• TASK
In the records below, count every line containing "state". Reply with the number only.

• Entries taken from a collection
━━━━━━━━━━━━━━━━

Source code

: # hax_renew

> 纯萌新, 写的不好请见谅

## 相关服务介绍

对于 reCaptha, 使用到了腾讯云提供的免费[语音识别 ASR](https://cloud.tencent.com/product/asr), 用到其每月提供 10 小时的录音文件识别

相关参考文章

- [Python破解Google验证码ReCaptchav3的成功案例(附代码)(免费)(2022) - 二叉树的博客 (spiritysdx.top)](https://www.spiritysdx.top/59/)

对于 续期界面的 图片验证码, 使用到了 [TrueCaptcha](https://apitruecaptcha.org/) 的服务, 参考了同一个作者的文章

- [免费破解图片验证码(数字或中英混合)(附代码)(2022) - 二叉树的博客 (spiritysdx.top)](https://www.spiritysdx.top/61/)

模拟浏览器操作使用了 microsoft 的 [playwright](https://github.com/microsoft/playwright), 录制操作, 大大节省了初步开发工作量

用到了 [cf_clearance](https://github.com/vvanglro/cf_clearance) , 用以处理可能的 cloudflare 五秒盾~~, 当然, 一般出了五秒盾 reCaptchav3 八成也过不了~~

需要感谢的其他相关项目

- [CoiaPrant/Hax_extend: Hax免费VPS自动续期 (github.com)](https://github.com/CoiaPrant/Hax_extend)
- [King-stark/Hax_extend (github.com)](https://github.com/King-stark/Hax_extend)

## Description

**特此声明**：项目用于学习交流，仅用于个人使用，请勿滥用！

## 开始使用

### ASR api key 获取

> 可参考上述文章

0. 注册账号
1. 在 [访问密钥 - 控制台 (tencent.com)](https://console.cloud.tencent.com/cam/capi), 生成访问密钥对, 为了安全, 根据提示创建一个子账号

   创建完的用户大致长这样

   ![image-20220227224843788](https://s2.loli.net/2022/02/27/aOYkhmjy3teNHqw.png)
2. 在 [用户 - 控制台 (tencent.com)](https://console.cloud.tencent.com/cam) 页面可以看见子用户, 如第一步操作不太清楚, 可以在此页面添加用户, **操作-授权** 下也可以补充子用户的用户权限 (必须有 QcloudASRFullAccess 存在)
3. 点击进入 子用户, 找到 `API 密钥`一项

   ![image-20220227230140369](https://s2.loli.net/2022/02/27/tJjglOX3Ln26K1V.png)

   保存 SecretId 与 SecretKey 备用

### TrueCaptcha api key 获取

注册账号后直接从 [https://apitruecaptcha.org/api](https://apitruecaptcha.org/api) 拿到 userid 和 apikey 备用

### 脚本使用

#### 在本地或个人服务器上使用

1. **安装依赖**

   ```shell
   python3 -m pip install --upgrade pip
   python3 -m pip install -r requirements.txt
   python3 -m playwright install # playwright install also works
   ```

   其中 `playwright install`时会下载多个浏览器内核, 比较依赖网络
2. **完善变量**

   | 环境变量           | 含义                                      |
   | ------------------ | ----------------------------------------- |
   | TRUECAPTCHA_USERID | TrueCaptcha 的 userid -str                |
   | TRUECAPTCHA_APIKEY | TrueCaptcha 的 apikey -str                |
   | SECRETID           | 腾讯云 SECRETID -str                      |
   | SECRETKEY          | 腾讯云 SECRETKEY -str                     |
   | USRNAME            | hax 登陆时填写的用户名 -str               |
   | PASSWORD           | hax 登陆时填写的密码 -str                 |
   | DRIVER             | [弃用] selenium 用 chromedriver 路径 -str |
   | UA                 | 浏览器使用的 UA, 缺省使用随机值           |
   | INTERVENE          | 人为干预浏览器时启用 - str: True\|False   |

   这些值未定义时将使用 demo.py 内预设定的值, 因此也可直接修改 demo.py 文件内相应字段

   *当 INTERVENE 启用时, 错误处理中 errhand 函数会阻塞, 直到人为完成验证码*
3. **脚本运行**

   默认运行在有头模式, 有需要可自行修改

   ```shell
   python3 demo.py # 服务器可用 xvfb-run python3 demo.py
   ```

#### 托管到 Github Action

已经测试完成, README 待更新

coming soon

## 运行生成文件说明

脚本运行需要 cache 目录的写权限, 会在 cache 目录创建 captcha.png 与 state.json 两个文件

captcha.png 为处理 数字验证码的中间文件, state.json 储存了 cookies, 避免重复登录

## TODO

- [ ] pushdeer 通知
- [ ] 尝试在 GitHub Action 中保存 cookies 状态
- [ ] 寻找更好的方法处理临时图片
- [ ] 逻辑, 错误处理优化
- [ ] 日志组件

━━━━━━━━━━━━━━━━

• TASK OUTPUT
2